High-risk consumer equipment​

• Poorly designed full-face masks ("bubble helmets") → CO₂ reinhalation, panic, death. 
  👉 Clear message: train, equip properly, avoid gadgets.​

Key Takeaways (for SIRIUSMEDx instructors)

✅ Anti-hyperventilation: teach that even "deep relaxing breathing" before apnea = hyperventilation → silent syncope, especially on ascent.

✅ Pulmonary squeeze = prolonged rest: after hemoptysis or respiratory signs, plan weeks of rest, not 24-48 h.

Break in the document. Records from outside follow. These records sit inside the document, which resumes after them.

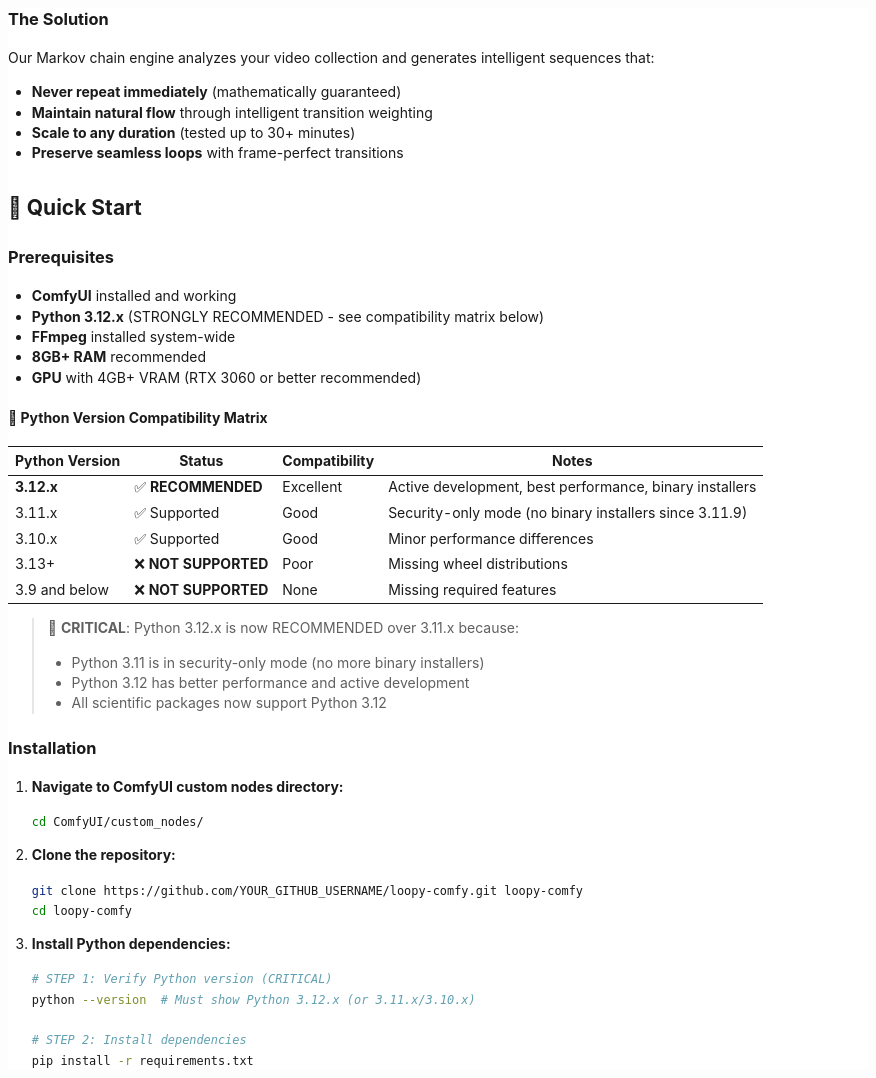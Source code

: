 ### The Solution
Our Markov chain engine analyzes your video collection and generates intelligent sequences that:
- **Never repeat immediately** (mathematically guaranteed)
- **Maintain natural flow** through intelligent transition weighting
- **Scale to any duration** (tested up to 30+ minutes)
- **Preserve seamless loops** with frame-perfect transitions

## 🚀 Quick Start

### Prerequisites

- **ComfyUI** installed and working
- **Python 3.12.x** (STRONGLY RECOMMENDED - see compatibility matrix below)
- **FFmpeg** installed system-wide
- **8GB+ RAM** recommended
- **GPU** with 4GB+ VRAM (RTX 3060 or better recommended)

#### **🐍 Python Version Compatibility Matrix**

| Python Version | Status | Compatibility | Notes |
|---------------|--------|---------------|--------|
| **3.12.x** | ✅ **RECOMMENDED** | Excellent | Active development, best performance, binary installers |
| 3.11.x | ✅ Supported | Good | Security-only mode (no binary installers since 3.11.9) |
| 3.10.x | ✅ Supported | Good | Minor performance differences |
| 3.13+ | ❌ **NOT SUPPORTED** | Poor | Missing wheel distributions |
| 3.9 and below | ❌ **NOT SUPPORTED** | None | Missing required features |

> 🚨 **CRITICAL**: Python 3.12.x is now RECOMMENDED over 3.11.x because:
> - Python 3.11 is in security-only mode (no more binary installers)
> - Python 3.12 has better performance and active development
> - All scientific packages now support Python 3.12

### Installation

1. **Navigate to ComfyUI custom nodes directory:**
   ```bash
   cd ComfyUI/custom_nodes/
   ```

2. **Clone the repository:**
   ```bash
   git clone https://github.com/YOUR_GITHUB_USERNAME/loopy-comfy.git loopy-comfy
   cd loopy-comfy
   ```

3. **Install Python dependencies:**
   ```bash
   # STEP 1: Verify Python version (CRITICAL)
   python --version  # Must show Python 3.12.x (or 3.11.x/3.10.x)
   
   # STEP 2: Install dependencies
   pip install -r requirements.txt
   ```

✅ OPI/SIPE: think early, treat simply (out + O₂ + CPAP if possible), and target factors (cold, tight suit, overexertion, fluid overload).

3 key words

Hyperventilation - Squeeze - OPI/SIPE

4. I’ve Got That Sinking Feeling: What Most People Don’t Know About Surviving a Vehicle Submersion

Dr. Gordon Giesbrecht

Dr. Giesbrecht has dismantled, with evidence and videos, the persistent myths about cars falling overboard, and delivered a simple protocol that can be operationalized in 60 seconds. 
Central message: you have ~1 useful minute (float phase 30-120 s) to get out through a window, not a door, and certainly not while waiting for help.​

Presentation summary 

• Chronology of a flood
  1. Floating (≈ 30-120 s): water has not yet reached all windows → open a window (electric = still works ~30 s).
  2. Sinking: water overruns windows, external pressure > internal pressure → windows/doors can't be opened.
  3. Submerged: the car is full of water, pressures equalized → door openable... but you're probably already in hypoxia.
• Myths corrected
  • "Let the passenger compartment fill up, then open the door" ❌: too late.
  • "Any object (belt buckle, headrest) will break a window" ❌: often untrue; laminated side windows increasingly common (≈ 1/3 of vehicles) → unbreakable with consumer tools.
  • "Electric windows no longer work in water" ❌: yes, at first (≈ 30 s), this is your exit window.
  • "We can survive in the air bubble" ❌ most vehicles sink without an operable bubble.
• Why not open a door? Opening a door creates a massive influx of water, accelerating the flow, slamming the door (finger/arm trap), and condemning other passengers.
• Children: evacuation order Older → younger. The older one can be independent (get out, hold on to the vehicle), while you help the younger one.
• Tools for glass breakage
  • Only if the glass is not laminated.
  • Location: visible and reachable (e.g. hanging from the rear-view mirror), not in the glove box/key holder (inaccessible under stress).
  • Point of impact: front corner near the hinges, not the center (the door absorbs the impact).
• Driving in high water / flooded pavement 12-18 in (30-45 cm) of water is enough to float a car and carry it away with the current → do not engage.
• Why rescue makes no difference Vehicle submersion mortality rate very high; no service can reach you in ≤ 1 min. → Autorescue = only chance.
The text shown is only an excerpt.